Japan’s government is responding to China’s growing desire for power and the threat from North Korea with record spending on national defense.
December 26, 2025, 07:03December 26, 2025, 07:03
The draft budget for the fiscal year 2026, which begins on April 1, provides for defense spending of around nine trillion yen (49 billion euros) – around 3.5 percent more than in the current fiscal year. Around 100 billion yen are earmarked for the construction of a system called “Shield” to protect Japan’s long coastline and remote islands, for example against ships, submarines and drones. One focus is on the use of drones.
Heightened tensions with China
The massive military buildup comes against the backdrop of heightened tensions with neighboring China. The most recent reason was statements by the national conservative Prime Minister of Japan regarding Taiwan. Sanae Takaichi said in November that a Chinese attack on the democratic island republic of Taiwan would constitute a “life-threatening situation” for Japan, which could lead to the exercise of the right to self-defense.
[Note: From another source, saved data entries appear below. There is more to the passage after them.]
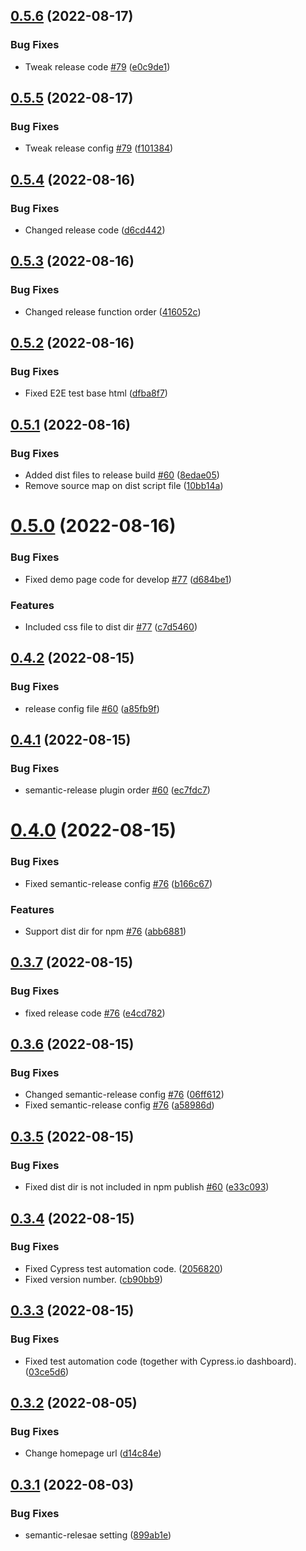 ## [0.5.6](https://github.com/hamalt/scsaver/compare/v0.5.5...v0.5.6) (2022-08-17)


### Bug Fixes

* Tweak release code [#79](https://github.com/hamalt/scsaver/issues/79) ([e0c9de1](https://github.com/hamalt/scsaver/commit/e0c9de1e1f2bcb59c2982133003a58b85636482d))

## [0.5.5](https://github.com/hamalt/scsaver/compare/v0.5.4...v0.5.5) (2022-08-17)


### Bug Fixes

* Tweak release config [#79](https://github.com/hamalt/scsaver/issues/79) ([f101384](https://github.com/hamalt/scsaver/commit/f101384b00d70a7215f3199d53907723d589b26a))

## [0.5.4](https://github.com/hamalt/scsaver/compare/v0.5.3...v0.5.4) (2022-08-16)


### Bug Fixes

* Changed release code ([d6cd442](https://github.com/hamalt/scsaver/commit/d6cd4429d8315f95b5786c287a9d189003edf0eb))

## [0.5.3](https://github.com/hamalt/scsaver/compare/v0.5.2...v0.5.3) (2022-08-16)


### Bug Fixes

* Changed release function order ([416052c](https://github.com/hamalt/scsaver/commit/416052cae0781bfa4518b043ebf31c3a97caedac))

## [0.5.2](https://github.com/hamalt/scsaver/compare/v0.5.1...v0.5.2) (2022-08-16)


### Bug Fixes

* Fixed E2E test base html ([dfba8f7](https://github.com/hamalt/scsaver/commit/dfba8f72158fdeba2fa4317433ddedd3ee1b1210))

## [0.5.1](https://github.com/hamalt/scsaver/compare/v0.5.0...v0.5.1) (2022-08-16)


### Bug Fixes

* Added dist files to release build [#60](https://github.com/hamalt/scsaver/issues/60) ([8edae05](https://github.com/hamalt/scsaver/commit/8edae05e4939f7987e96b1891fd2bfea4709b775))
* Remove source map on dist script file ([10bb14a](https://github.com/hamalt/scsaver/commit/10bb14a09e93aefe10bdfb44c09f30ad9ae35fb8))

# [0.5.0](https://github.com/hamalt/scsaver/compare/v0.4.2...v0.5.0) (2022-08-16)


### Bug Fixes

* Fixed demo page code for develop [#77](https://github.com/hamalt/scsaver/issues/77) ([d684be1](https://github.com/hamalt/scsaver/commit/d684be1e03bb2a49fbe181b8bda1a30554ae5d21))


### Features

* Included css file to dist dir [#77](https://github.com/hamalt/scsaver/issues/77) ([c7d5460](https://github.com/hamalt/scsaver/commit/c7d5460fc29277e21f1772cf868f177618a0e4b4))

## [0.4.2](https://github.com/hamalt/scsaver/compare/v0.4.1...v0.4.2) (2022-08-15)


### Bug Fixes

* release config file [#60](https://github.com/hamalt/scsaver/issues/60) ([a85fb9f](https://github.com/hamalt/scsaver/commit/a85fb9f5e0cfae5d80ec92711b2c70e34ca7f0f9))

## [0.4.1](https://github.com/hamalt/scsaver/compare/v0.4.0...v0.4.1) (2022-08-15)


### Bug Fixes

* semantic-release plugin order [#60](https://github.com/hamalt/scsaver/issues/60) ([ec7fdc7](https://github.com/hamalt/scsaver/commit/ec7fdc7335a13c2108eb6d8ed54d0235cbbfdd55))

# [0.4.0](https://github.com/hamalt/scsaver/compare/v0.3.7...v0.4.0) (2022-08-15)


### Bug Fixes

* Fixed semantic-release config [#76](https://github.com/hamalt/scsaver/issues/76) ([b166c67](https://github.com/hamalt/scsaver/commit/b166c67e5f0c9b8781ea7449bd7af24c0d3f528c))


### Features

* Support dist dir for npm [#76](https://github.com/hamalt/scsaver/issues/76) ([abb6881](https://github.com/hamalt/scsaver/commit/abb6881a1294b1632e6f50ab98133695aeae92ab))

## [0.3.7](https://github.com/hamalt/scsaver/compare/v0.3.6...v0.3.7) (2022-08-15)


### Bug Fixes

* fixed release code [#76](https://github.com/hamalt/scsaver/issues/76) ([e4cd782](https://github.com/hamalt/scsaver/commit/e4cd7820ee53ebcb2b7c1fc4fa9e5b4d9fc56a06))

## [0.3.6](https://github.com/hamalt/scsaver/compare/v0.3.5...v0.3.6) (2022-08-15)


### Bug Fixes

* Changed semantic-release config [#76](https://github.com/hamalt/scsaver/issues/76) ([06ff612](https://github.com/hamalt/scsaver/commit/06ff61292d3e78278c64513ddca410e2bdee8079))
* Fixed semantic-release config [#76](https://github.com/hamalt/scsaver/issues/76) ([a58986d](https://github.com/hamalt/scsaver/commit/a58986da5d42ff1778528cc2ab20f4ea05b575ff))

## [0.3.5](https://github.com/hamalt/scsaver/compare/v0.3.4...v0.3.5) (2022-08-15)


### Bug Fixes

* Fixed dist dir is not included in npm publish [#60](https://github.com/hamalt/scsaver/issues/60) ([e33c093](https://github.com/hamalt/scsaver/commit/e33c0934eb1f05785f979d85c08f096e0206e3fd))

## [0.3.4](https://github.com/hamalt/scsaver/compare/v0.3.3...v0.3.4) (2022-08-15)


### Bug Fixes

* Fixed Cypress test automation code. ([2056820](https://github.com/hamalt/scsaver/commit/205682024d93663e974fd81313b87246c4ef658b))
* Fixed version number. ([cb90bb9](https://github.com/hamalt/scsaver/commit/cb90bb92e672a4463308906612e1dbceda7d5cc2))

## [0.3.3](https://github.com/hamalt/scsaver/compare/v0.3.2...v0.3.3) (2022-08-15)


### Bug Fixes

* Fixed test automation code (together with Cypress.io dashboard). ([03ce5d6](https://github.com/hamalt/scsaver/commit/03ce5d67d5a8cddba9e94f71ae0170a0a4a67bbb))

## [0.3.2](https://github.com/hamalt/scsaver/compare/v0.3.1...v0.3.2) (2022-08-05)


### Bug Fixes

* Change homepage url ([d14c84e](https://github.com/hamalt/scsaver/commit/d14c84e4b8c554ef977f6bc69ce8d0aa8b078ef5))

## [0.3.1](https://github.com/hamalt/scsaver/compare/v0.3.0...v0.3.1) (2022-08-03)


### Bug Fixes

* semantic-relesae setting ([899ab1e](https://github.com/hamalt/scsaver/commit/899ab1e983cd91e700365ddcdcf250e65c3fe1a2))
The Japanese Self-Defense Forces.Image: keystone
Beijing responded with sharp criticism as well as travel warnings, canceled flight connections and a ban on imports of Japanese seafood. Japan’s plan to station missiles on the island of Yonaguni, almost 110 kilometers from Taiwan, also met with significant criticism. Tokyo recently protested because Chinese military aircraft were said to have targeted Japanese fighter jets with special target tracking radar near the southern Japanese island group of Okinawa. China disagreed.
High national debt
Japan’s proposed budget for the coming fiscal year totals a record 122.3 trillion yen. In view of the rapid aging of society, this is also intended to finance increasing social spending. Despite record tax revenues, the government has to issue additional government bonds to finance the national budget. Takaichi’s aggressive spending policies have put pressure on the yen against major currencies. Japan’s national debt is already more than twice the country’s annual gross domestic product (GDP). (sda/dpa/cst)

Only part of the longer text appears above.